I chose CAN because it is a nearly worst case scenario stock. The cumulative record of the system I use is 155-11 on CAN. That means 93% of my trades and exits would be wins on a stock that is down over 90% in that time. What makes this work is the cornerstone of what I do and I can't say this loudly enough.

1) ALWAYS USE EQUAL DOLLAR LOTS

2) KEEP LOT SIZES SMALL ENOUGH

3) FOLLOW THE RULES ON ENTRY AND EXIT

Good trading takes discipline, and believe me when I tell you I learned this the hard way. I've lost a LOT of money over the years trading because I got greedy or because I got scared. Now I also didn't have systems that suited my personality well and that didn't help. But I learned how to lose money long before I learned how to make it.

I tried to get rich quick using position sizes that were much too large. I tried making up for early losses with bigger trades stacked on them figuring the stock HAD to turn in my favor soon. I exited winning trades too early when the sting of a big loss was fresh in my mind. What I learned from all that wasn't just how to lose money. I learned what I needed to do to make money. It took me years to figure out a method of trading that used my hatred of losing advantageously. I knew I'd be stubborn and hold losing trades too long, so I had to find a method won so often that the losers became irrelevant. It wasn't easy, and don't think I'm arrogant enough to think the market can't teach me another lesson. I'm sure it will, and it's why I warn everyone that what I'm doing here is edutainment. But new traders can learn from me and others who have taken their lumps.

There isn't just one way to make money trading. You can lose 75% of your trades and still make money consistently IF YOU ARE DISCIPLINED. But trading that way requires a very different personality than what I do and VERY different money management techniques.

And I will tell you it isn't easy to stay disciplined.
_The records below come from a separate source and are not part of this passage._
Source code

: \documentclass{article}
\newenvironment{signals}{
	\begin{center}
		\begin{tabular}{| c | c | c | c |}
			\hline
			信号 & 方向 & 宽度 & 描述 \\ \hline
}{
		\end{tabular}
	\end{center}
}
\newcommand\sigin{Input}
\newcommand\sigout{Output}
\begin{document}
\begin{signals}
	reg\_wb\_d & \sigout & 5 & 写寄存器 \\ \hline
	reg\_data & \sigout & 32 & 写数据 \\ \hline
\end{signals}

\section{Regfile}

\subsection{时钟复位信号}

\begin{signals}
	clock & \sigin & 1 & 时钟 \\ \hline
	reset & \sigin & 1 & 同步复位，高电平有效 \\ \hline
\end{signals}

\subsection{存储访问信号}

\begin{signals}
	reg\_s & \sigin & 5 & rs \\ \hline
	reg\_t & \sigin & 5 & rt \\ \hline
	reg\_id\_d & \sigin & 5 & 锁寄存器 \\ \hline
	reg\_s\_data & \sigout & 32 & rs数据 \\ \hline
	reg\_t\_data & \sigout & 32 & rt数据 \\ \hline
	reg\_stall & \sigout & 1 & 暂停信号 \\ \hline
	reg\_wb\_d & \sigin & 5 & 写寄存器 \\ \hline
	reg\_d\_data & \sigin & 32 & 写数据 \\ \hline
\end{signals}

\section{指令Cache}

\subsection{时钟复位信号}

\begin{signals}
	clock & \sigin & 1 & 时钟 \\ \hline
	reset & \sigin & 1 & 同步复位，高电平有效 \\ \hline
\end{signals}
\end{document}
When you have a system that wins 90% of its trades, it's tempting EVERY DAY to break the rules and go for a "big score". But all it takes is for that trade to be one of the 5% that not only goes to zero, but ties up all your trading capital while it does so you can't make 20 other winning trades to offset it, and you're done.

Even TERRIBLE stocks can be traded effectively with the right system executed in a consistent, disciplined way. My trades in CAN would have (including those huge losers), averaged +7.2% per lot traded. The median was +7.5% and the total return since 2020 would be 12x lot size. Now that isn't that great, especially since at peak I would have been holding 24 lots. That's a VERY important statistic when it comes to position sizing. Even at $100 per lot, that's $2400 for just that one position. If other positions are tying up capital, as is often the case in strong bear markets, it would be VERY easy to run out of money before winning trades have a chance to cumulatively offset the big losers. That's why each lot is capped at around .1% of trading capital for me.
I also always keep in reserve enough that all open positions I have could have up to 25 lots each and still be liquid. It also means I can't trade every signal I get and I have to be selective. That takes discipline and means that a lot of the time I'm 50% or more in cash. It's very tempting not to be when the market is on a tear like it has been recently. But my mistakes have taught me to follow the rules and be happy with being able to consistently grow my trading account (which allows for larger lot sizes each year btw - same % though).

With CAN for example, the -95% trade would have been the 42nd of 166 trades and the other 5 -88% or worse trades were the next 5 after that. Not being able to make the last 100 trades because I'm out of money is the difference between losing money and making almost 50% total return on those 24 lots worth of capital I'd have needed to make the rest of those trades. 50% over almost 5 years isn't a super impressive return. But this was also a stock down 90% in that time. That discipline translates to the trades in stocks that are up 500% too.

Stock picking is great if you can do it well. I started out doing that and learned I'm OK at it, but not good enough. What I've learned is that a good strategy, paired with consistency and discipline makes stock picking a lot less important. CAN is proof of that.